ST PHOTO: JASON QUAH

Nagarajan lauded the Singapore Government’s initial commitment of up to US$500 million for the programme in 2024, calling it a “very gracious” move by the Monetary Authority of Singapore. This amount comes in the form of concessional funding, such as grants and loans provided on more favourable terms and at below-market rates. 

On FAST-P, he said: “I don’t know whether there are equivalent programmes I have seen anywhere in Asia of this nature.”

But public and fiscal budgets are always limited.

According to the International Energy Agency, South-east Asia must scale up clean energy investments to US$190 billion by 2035 – about five times 2024 levels – to meet its climate goals.

For more commercial investors to come on board, there needs to be a track record of other investors having made money from the projects, said Nagarajan.

If they were in operation for some time and generating cash flows, they can attract banks and other traditional investors.

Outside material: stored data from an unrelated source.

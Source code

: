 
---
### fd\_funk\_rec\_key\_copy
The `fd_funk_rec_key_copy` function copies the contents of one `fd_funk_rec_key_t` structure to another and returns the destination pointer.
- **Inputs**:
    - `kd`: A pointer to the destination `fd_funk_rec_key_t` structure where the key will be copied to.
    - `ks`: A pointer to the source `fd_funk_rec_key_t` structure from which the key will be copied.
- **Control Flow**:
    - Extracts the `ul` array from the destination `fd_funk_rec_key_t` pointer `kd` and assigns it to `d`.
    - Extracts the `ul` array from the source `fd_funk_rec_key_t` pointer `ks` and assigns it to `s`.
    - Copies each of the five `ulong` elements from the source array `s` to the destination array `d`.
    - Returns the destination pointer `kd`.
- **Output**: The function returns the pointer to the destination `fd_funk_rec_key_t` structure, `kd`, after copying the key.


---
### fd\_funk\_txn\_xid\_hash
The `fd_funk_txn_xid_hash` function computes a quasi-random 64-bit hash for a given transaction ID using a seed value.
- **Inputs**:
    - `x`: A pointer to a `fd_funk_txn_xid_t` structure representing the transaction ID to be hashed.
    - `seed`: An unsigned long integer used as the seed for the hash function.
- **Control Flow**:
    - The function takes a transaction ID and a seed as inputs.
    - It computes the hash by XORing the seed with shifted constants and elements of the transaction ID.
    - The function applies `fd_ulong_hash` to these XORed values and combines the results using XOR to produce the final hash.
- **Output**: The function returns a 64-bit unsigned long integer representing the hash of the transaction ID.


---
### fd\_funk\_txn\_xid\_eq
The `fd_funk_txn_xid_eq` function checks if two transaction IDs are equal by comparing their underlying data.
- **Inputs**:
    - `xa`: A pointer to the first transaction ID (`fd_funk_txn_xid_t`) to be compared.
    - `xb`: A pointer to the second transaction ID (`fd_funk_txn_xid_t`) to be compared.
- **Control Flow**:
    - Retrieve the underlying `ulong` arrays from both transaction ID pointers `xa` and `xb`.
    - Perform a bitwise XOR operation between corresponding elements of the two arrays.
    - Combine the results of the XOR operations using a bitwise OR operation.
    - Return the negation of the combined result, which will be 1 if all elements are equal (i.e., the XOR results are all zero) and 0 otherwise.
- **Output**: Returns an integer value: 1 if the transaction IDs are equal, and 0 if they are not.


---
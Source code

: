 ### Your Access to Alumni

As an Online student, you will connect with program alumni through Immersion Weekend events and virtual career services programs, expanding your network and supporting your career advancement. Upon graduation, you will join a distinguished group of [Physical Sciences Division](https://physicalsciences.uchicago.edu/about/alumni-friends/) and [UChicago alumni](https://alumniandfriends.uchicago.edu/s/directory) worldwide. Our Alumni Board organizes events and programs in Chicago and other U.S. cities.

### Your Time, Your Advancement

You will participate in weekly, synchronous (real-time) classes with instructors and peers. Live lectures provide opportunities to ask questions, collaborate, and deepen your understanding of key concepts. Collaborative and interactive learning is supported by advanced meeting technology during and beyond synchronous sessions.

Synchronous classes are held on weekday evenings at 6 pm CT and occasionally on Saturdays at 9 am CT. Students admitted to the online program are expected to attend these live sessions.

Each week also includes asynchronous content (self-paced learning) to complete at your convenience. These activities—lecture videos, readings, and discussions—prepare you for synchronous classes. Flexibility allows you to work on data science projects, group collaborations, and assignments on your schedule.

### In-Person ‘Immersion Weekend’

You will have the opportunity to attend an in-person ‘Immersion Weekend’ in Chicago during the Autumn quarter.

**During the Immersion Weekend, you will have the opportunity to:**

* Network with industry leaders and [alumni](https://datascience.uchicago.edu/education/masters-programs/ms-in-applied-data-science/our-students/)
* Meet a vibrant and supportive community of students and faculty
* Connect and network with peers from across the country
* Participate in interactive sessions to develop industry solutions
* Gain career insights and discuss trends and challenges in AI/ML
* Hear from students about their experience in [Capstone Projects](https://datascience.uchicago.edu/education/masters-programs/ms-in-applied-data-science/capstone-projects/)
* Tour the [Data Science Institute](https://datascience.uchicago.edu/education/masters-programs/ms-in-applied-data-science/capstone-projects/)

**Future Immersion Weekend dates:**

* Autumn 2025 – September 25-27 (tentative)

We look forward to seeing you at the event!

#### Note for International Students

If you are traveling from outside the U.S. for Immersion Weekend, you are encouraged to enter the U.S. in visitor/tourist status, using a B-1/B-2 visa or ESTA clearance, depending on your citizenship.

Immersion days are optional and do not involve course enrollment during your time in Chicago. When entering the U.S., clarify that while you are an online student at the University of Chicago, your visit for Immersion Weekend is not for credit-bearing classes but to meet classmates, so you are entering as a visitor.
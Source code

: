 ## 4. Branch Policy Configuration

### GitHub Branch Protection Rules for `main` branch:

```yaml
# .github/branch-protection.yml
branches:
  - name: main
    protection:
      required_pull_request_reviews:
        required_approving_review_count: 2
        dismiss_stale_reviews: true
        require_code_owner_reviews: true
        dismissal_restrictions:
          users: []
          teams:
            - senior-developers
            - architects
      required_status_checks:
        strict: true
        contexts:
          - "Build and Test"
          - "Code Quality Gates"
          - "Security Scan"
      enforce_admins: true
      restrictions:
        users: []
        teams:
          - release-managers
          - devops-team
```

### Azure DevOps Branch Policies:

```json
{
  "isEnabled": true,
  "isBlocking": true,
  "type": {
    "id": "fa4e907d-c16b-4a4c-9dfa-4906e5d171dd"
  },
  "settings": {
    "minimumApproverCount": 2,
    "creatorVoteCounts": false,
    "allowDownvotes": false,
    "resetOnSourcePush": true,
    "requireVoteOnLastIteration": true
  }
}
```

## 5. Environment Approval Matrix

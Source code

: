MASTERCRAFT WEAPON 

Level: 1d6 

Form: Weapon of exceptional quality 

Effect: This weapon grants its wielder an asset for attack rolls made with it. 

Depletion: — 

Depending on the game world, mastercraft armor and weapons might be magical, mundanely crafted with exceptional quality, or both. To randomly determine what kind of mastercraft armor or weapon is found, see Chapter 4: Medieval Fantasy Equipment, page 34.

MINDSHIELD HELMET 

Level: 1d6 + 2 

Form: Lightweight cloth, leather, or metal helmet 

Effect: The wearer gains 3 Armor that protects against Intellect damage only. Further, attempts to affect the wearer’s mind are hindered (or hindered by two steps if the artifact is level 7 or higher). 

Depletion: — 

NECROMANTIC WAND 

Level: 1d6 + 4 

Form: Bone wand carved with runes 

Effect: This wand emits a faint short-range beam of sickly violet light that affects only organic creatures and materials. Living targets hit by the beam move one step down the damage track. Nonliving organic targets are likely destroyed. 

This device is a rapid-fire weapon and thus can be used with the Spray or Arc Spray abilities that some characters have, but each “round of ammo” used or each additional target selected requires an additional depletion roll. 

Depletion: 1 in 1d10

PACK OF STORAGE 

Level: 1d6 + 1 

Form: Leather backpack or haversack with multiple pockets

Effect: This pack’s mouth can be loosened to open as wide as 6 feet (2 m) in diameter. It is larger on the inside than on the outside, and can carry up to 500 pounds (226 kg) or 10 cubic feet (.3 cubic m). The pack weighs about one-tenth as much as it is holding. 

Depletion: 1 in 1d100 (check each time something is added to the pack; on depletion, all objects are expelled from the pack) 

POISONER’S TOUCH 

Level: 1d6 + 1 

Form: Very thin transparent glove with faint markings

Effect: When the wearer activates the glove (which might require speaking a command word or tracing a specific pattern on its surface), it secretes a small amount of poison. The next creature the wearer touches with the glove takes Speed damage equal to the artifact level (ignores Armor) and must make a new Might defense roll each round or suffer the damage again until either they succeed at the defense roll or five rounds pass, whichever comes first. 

The reality is that getting commercial investors into emerging markets like South-east Asia has been a challenge. Western countries and markets tend to deliver higher returns for investors, acknowledged Nagarajan.

FAST-P’s chief executive, Munib Madni, said the level of risk investors are willing to take is not adjusted for the ASEAN reality. 

Nagarajan added that most of the economies in South-east Asia are still at a slightly earlier stage in green energy transformation, and governments can play a more dominant role in creating stable policy environments.

The US-Iran conflict has not helped.

Nagarajan said: “Over the past two months, we have seen significant foreign institutional capital flow out of emerging markets across Asia, putting pressure on currencies and creating a more challenging investment environment.

“The recent volatility seen across several Asian emerging markets has been driven by a combination of higher oil prices, ongoing geopolitical uncertainty, including the US-Iran conflict, and a broader shift by investors towards safe-haven assets.”

Securing the US$800 million despite the challenging climate shows that FAST-P’s Green Investments Partnership stayed the course and remained resilient, said Nagarajan.

In addition, the US$345 million to gradually replace coal has come at a time when the Strait of Hormuz blockade had prompted several countries in Asia to ramp up their use of coal.

Madni said: “The Asian transition is a multi-decade and trillion-dollar investment. Many people look at it as a cost. We need to change that and talk about it as an opportunity.”